Trump's lawyer offers false answer about whether Trump knew Pence was in danger

From CNN's Jim Acosta and Kristin Wilson

Senate TV
Senate TV

Former President Trump's lawyer Michael van der Veen said during the Q&A period that "at no point" was Trump aware that Vice President Mike Pence was in danger.  

But Sen. Tommy Tuberville, a Republican from Alabama, told reporters this week that he spoke to Trump on Jan. 6 and told him that Pence had just been rushed away from the rioters by US Secret Service.

Tuberville told reporters:

"I said 'Mr. President, hey, they just took the Vice President out, I’ve got to go.'"

CNN has previously reported that Trump called the personal cell phone of Sen. Mike Lee, a Republican from Utah, shortly after 2 p.m. ET on Jan. 6. At that time the senators had been evacuated from the Senate floor and were in a temporary holding room, as a pro-Trump mob began breaching the Capitol.

Lee picked up the phone and Trump identified himself, and it became clear he was looking for Tuberville and had been given the wrong number. Lee, keeping the President on hold, went to find his colleague and handed Tuberville his phone, telling him the President was on the line and had been trying to reach him.

Tuberville spoke with Trump for less than 10 minutes, with the President trying to convince him to make additional objections to the Electoral College vote in a futile effort to block Congress' certification of then President-elect Joe Biden's win, according to a source familiar with the call. The call was cut off because senators were asked to move to a secure location. In that call, Sen. Tuberville said he told Trump that Pence had been evacuated.

The timeline of that call puts it before Trump tweeted about Pence. 

Trump's tweet at 2:24 p.m. ET said: "Mike Pence didn’t have the courage to do what should have been done to protect our Country and our Constitution, giving States a chance to certify a corrected set of facts, not the fraudulent or inaccurate ones which they were asked to previously certify. USA demands the truth!"

On Tuesday – the first day of Trump's second impeachment trial – both Sens. Tuberville and Lee briefly addressed a last minute objection that was made by Lee on the Senate floor regarding the phone call.
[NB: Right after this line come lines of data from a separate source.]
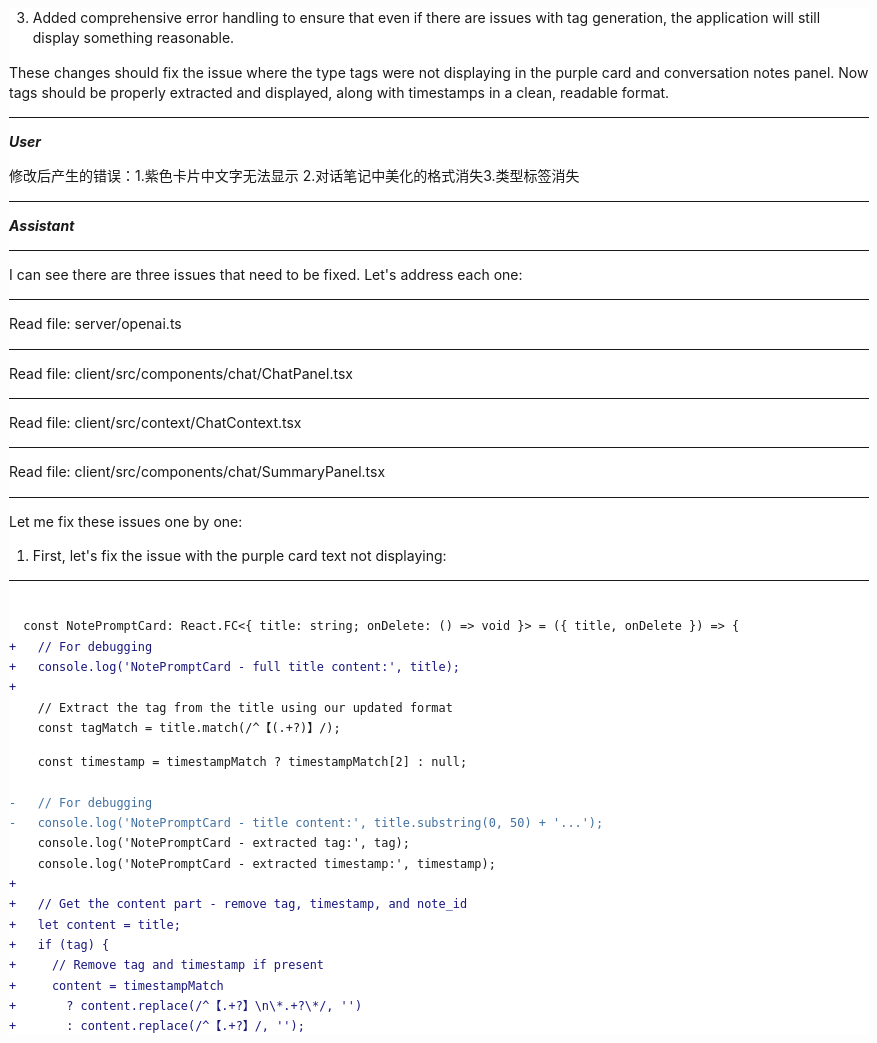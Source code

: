 3. Added comprehensive error handling to ensure that even if there are issues with tag generation, the application will still display something reasonable.

These changes should fix the issue where the type tags were not displaying in the purple card and conversation notes panel. Now tags should be properly extracted and displayed, along with timestamps in a clean, readable format.

---

_**User**_

修改后产生的错误：1.紫色卡片中文字无法显示 2.对话笔记中美化的格式消失3.类型标签消失

---

_**Assistant**_



---

I can see there are three issues that need to be fixed. Let's address each one:

---

Read file: server/openai.ts

---

Read file: client/src/components/chat/ChatPanel.tsx

---

Read file: client/src/context/ChatContext.tsx

---

Read file: client/src/components/chat/SummaryPanel.tsx

---

Let me fix these issues one by one:

1. First, let's fix the issue with the purple card text not displaying:

---

```diff
  
  const NotePromptCard: React.FC<{ title: string; onDelete: () => void }> = ({ title, onDelete }) => {
+   // For debugging
+   console.log('NotePromptCard - full title content:', title);
+   
    // Extract the tag from the title using our updated format
    const tagMatch = title.match(/^【(.+?)】/);
```

```diff
    const timestamp = timestampMatch ? timestampMatch[2] : null;
    
-   // For debugging
-   console.log('NotePromptCard - title content:', title.substring(0, 50) + '...');
    console.log('NotePromptCard - extracted tag:', tag);
    console.log('NotePromptCard - extracted timestamp:', timestamp);
+   
+   // Get the content part - remove tag, timestamp, and note_id
+   let content = title;
+   if (tag) {
+     // Remove tag and timestamp if present
+     content = timestampMatch 
+       ? content.replace(/^【.+?】\n\*.+?\*/, '') 
+       : content.replace(/^【.+?】/, '');
```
Lee said that the House managers “made statements attributed to me, which they repeatedly characterized – consisted of statements that I did not make.”

Lead impeachment manager Jamie Raskin withdrew the remarks, and Lee withdrew his objection.  

Tuberville, calling the moment “unusual” said that he “wishes that it had been correct.” But when asked what was incorrect about House impeachment manager Rep. David Cicilline’s remarks about the call, Tuberville said “I don’t know, you know President Trump, you don’t get many words in, but he didn’t get a chance to say a whole lot because, I said, ‘Mr. President, they just took the vice president out, I’ve got to go.’ That’s what it was.”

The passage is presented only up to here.